From what Edwina Brincat writes, it is clear that the magistrate has already made up her mind that Yorgen Fenech is guilty despite the fact that the compilation of evidence has not yet been concluded.
There are two points in this article which need further clarification. The first one is related to the argument that Yorgen Fenech was attempting to escape. This has not been proven in court. On the contrary, there are proofs that this is not true insofar as the witness given by the yacht’s captain under oath and at least one text message, clearly state that Yorgen Fenech was intending to return back. Moreover, the evidence presented by the police, related to the assumption that Yorgen Fenech was intending to escape, mentions his uncle Ray Fenech. Therefore, if we assume that this is correct, why haven’t the police questioned Ray Fenech about this hypothetical escape? The fact that this has not occurred after all this time, shows that they do not have a leg to stand on.
But the best part of Edwina Brincat’s article rests in her conclusion where she writes and I quote:
‘Granting bail at this stage would also likely spark a public disturbance in society “that is still waiting for all persons involved [in this murder] to face arraignment”’.
Why should granting bail to Yorgen Fenech spark a public disturbance? Incidentally, Keith Schembri and the rest were, rightly so, granted bail and there was no public disturbance. Nor was there any public disturbance when Melvin Theuma was granted pardon. Therefore, why should granting bail to Yorgen Fenech give rise to public disturbance?

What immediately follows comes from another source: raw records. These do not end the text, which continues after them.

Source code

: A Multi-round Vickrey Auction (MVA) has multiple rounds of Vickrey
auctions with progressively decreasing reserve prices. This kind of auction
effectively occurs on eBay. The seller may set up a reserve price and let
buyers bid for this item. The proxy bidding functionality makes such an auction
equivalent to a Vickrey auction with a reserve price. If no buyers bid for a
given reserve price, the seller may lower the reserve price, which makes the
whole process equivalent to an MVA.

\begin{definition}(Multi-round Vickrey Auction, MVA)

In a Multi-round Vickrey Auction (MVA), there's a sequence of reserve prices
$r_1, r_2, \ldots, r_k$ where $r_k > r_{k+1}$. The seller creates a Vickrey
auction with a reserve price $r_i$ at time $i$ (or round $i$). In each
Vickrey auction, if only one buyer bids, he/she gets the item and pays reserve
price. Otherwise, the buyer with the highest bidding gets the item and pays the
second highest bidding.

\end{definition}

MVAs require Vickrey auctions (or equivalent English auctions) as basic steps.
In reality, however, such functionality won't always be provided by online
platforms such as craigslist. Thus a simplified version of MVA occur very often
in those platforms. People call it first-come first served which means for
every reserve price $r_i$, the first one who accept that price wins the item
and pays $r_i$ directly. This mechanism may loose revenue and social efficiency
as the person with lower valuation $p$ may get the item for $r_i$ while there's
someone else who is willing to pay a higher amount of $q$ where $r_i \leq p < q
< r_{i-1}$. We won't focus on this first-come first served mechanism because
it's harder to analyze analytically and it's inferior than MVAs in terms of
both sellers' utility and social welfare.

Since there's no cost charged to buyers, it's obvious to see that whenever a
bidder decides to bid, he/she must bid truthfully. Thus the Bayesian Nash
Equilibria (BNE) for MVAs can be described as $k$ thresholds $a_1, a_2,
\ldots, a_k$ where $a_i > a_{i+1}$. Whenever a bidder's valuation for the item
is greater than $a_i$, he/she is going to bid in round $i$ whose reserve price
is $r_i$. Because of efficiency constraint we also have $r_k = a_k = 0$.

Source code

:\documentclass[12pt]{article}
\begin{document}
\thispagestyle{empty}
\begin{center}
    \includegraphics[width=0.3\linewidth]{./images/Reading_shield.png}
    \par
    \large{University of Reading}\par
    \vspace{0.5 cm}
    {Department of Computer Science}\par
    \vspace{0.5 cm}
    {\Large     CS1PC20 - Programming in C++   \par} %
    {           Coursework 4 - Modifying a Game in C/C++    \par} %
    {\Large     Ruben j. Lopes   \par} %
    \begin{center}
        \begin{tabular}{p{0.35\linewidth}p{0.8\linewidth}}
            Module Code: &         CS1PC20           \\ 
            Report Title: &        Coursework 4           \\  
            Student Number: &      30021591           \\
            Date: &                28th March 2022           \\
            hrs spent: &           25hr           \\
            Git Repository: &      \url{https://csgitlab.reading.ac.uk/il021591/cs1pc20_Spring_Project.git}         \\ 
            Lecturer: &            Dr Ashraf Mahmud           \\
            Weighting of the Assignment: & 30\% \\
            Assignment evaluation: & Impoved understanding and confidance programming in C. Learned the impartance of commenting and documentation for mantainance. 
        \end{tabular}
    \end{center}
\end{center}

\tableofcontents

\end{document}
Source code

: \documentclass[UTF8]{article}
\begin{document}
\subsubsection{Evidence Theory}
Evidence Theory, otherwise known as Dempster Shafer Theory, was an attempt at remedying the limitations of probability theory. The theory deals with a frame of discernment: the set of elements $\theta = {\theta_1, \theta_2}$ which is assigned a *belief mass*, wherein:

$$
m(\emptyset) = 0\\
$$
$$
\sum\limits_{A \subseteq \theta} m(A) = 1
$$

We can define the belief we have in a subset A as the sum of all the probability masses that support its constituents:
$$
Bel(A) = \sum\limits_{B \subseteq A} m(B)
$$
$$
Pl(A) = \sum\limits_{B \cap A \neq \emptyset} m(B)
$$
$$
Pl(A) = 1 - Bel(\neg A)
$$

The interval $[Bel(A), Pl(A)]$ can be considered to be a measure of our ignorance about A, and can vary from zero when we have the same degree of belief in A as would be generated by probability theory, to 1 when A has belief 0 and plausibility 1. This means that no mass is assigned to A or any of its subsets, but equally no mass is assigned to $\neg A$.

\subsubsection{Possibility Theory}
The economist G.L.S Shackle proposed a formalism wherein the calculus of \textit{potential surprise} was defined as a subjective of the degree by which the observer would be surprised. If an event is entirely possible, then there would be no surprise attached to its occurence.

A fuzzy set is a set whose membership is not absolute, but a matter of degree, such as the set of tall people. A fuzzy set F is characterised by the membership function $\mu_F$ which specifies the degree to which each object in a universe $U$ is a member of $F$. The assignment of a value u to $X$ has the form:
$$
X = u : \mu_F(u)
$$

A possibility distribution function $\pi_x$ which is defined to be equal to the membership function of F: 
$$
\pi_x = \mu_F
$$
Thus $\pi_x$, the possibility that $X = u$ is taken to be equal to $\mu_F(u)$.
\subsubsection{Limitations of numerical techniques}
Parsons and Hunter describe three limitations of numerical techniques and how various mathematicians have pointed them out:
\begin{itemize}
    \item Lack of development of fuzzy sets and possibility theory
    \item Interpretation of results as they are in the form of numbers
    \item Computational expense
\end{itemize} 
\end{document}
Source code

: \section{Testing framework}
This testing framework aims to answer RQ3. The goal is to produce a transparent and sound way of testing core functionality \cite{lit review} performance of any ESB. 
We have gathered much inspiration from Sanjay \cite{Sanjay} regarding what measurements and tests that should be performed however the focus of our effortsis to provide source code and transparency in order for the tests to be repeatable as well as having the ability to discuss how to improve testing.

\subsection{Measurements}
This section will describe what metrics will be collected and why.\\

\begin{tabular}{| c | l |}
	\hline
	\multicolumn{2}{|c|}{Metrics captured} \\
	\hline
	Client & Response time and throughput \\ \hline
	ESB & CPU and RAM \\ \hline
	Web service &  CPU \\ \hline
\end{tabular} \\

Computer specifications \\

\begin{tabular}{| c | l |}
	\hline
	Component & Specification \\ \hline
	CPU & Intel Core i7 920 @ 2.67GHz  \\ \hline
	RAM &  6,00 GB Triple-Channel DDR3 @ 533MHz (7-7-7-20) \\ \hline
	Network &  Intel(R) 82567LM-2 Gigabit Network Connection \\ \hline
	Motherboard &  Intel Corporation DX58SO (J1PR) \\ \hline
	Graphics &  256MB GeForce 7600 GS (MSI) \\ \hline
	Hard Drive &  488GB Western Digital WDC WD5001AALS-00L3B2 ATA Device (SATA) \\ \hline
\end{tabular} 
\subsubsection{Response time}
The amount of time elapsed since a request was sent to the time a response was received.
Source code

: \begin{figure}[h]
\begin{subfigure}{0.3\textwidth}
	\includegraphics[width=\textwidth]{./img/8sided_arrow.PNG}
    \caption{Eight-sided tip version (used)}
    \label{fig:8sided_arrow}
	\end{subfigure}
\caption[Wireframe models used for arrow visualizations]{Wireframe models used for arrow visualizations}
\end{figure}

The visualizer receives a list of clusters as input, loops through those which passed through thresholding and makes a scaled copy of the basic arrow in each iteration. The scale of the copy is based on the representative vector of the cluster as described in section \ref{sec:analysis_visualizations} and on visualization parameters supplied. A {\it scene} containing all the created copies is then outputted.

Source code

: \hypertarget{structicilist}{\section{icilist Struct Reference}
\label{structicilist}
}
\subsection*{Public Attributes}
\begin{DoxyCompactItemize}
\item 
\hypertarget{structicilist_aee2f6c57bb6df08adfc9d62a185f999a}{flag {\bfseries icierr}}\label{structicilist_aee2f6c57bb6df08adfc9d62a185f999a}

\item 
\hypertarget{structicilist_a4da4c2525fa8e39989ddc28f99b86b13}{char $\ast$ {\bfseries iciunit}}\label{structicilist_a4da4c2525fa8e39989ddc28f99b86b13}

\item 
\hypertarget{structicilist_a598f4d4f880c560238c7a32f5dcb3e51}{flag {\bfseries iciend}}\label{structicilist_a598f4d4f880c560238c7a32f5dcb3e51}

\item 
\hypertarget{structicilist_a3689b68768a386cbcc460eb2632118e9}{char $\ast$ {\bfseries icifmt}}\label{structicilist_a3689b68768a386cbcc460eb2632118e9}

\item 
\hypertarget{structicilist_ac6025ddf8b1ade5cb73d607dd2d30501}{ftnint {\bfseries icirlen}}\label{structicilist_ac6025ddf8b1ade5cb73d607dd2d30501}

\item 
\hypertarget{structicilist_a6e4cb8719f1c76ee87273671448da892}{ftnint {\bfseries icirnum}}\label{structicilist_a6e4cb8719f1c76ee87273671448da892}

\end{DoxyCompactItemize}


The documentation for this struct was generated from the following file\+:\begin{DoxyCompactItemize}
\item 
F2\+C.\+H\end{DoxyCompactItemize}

It should be pointed out that public disturbances in Malta are being organized by a group of people who are being financed by a leading local company, if not also in tandem with others from abroad. It should be noted that Repubblika, which is one of the organizations behind public disturbances is not operating according to law, as mantained by the Commissioner of Voluntary Organizations.
When justice is solely based on public opinion and protests, it leads to chaos. We have an example in the story of Jesus. He was a victim of a fallacious judgement because it was based on the fear of a public revolt. One needs only to read the Gospel of Mark, Chapter 15, line 15, to understand what the fear of a public outcry can lead to. In the case of Jesus, it led to the condemnation of an innocent man. In Mark’s words:
“And so Pilate, determined to humour the multitude, released Barabbas as they asked, Jesus be scourged, and gave him up to be crucified”.
Pandying to the crowd leads to similar unacceptable injustices.